Teniendo este recuerdo placentero de la actuación de un Gobierno del PSOE, es obvio que la actuación del vicepresidente de otro Ejecutivo socialista han causado estupor e irritación en las autoridades marroquíes. Algo que, cabalgando en su política paralela (viaje a Bolivia, acuerdos partidistas con los independentistas, Presupuestos) y en su ego, Iglesias parece conscientemente ignorar.

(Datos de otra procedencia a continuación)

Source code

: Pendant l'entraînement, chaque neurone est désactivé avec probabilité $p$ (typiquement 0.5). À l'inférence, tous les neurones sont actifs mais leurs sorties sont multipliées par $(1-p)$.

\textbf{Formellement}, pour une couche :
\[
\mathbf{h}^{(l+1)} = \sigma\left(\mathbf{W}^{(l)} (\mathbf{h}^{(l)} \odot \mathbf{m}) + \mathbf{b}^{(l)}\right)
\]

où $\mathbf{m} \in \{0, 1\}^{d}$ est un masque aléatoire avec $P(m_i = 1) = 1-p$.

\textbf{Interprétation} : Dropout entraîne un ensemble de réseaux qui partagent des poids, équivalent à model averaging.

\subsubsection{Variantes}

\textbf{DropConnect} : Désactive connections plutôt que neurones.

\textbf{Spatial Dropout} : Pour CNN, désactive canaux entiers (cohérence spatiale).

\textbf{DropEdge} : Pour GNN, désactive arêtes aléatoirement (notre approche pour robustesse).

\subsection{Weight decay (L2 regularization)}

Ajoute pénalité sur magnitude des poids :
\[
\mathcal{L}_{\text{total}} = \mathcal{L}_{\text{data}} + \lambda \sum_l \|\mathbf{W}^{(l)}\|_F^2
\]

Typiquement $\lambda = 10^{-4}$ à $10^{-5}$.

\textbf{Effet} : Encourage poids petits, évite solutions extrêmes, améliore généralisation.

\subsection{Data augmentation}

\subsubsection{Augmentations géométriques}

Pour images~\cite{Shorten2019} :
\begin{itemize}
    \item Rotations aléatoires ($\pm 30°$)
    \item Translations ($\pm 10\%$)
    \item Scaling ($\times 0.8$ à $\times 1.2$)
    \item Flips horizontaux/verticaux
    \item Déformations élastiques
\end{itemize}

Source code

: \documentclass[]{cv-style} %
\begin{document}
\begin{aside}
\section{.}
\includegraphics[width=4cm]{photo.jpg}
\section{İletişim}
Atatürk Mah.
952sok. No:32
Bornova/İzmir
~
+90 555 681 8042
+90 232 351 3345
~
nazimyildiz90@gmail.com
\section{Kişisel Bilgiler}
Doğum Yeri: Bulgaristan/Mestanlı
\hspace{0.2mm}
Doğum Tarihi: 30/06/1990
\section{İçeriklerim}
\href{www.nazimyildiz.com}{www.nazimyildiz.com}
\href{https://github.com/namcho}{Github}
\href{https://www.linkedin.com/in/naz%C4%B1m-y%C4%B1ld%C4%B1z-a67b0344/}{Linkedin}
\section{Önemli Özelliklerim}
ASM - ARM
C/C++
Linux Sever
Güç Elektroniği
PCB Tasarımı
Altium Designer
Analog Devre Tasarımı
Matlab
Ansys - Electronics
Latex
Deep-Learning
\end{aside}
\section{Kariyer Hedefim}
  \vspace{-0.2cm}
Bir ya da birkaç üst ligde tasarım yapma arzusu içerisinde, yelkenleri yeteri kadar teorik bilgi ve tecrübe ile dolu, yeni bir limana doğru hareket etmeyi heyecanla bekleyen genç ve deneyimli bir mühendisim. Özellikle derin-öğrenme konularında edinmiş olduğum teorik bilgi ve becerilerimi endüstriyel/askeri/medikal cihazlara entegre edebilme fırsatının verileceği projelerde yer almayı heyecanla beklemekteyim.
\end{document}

No hay que ser Clausewitz ni Fernando El Católico para darse cuenta de que Marruecos tiene la llave de nuestros agobios migratorios que entre otras cosas en época de pandemia, ante la inopia de nuestro Gobierno, pueden hacer brotar el separatismo (la lúcida Oramas dixit) en una de las comunidades más españolistas de nuestro país. Si Marruecos quisiera, las Canarias habrían recibido a lo sumo una quinta parte de los llegados a las islas. ¿Para qué provocarlo? ¿Es imaginable que mientras Merkel negocia con Erdogan, que se queda con un millón de sirios, un vicepresidente alemán rememore «el genocidio de los armenios»? ¿Se puede reprochar a Xinping sus campos de concentración para los uigures el día que porfías por una suculenta inversión? No se debe e intuyo que pagaremos un precio por ello en el importante encuentro hispano-marroquí en diciembre.

Inocencio F. Arias es diplomático. Fue secretario de Estado de Cooperación, subsecretario de Asuntos Exteriores y embajador de España ante las Naciones Unidas desde julio de 1997 hasta diciembre de 2004.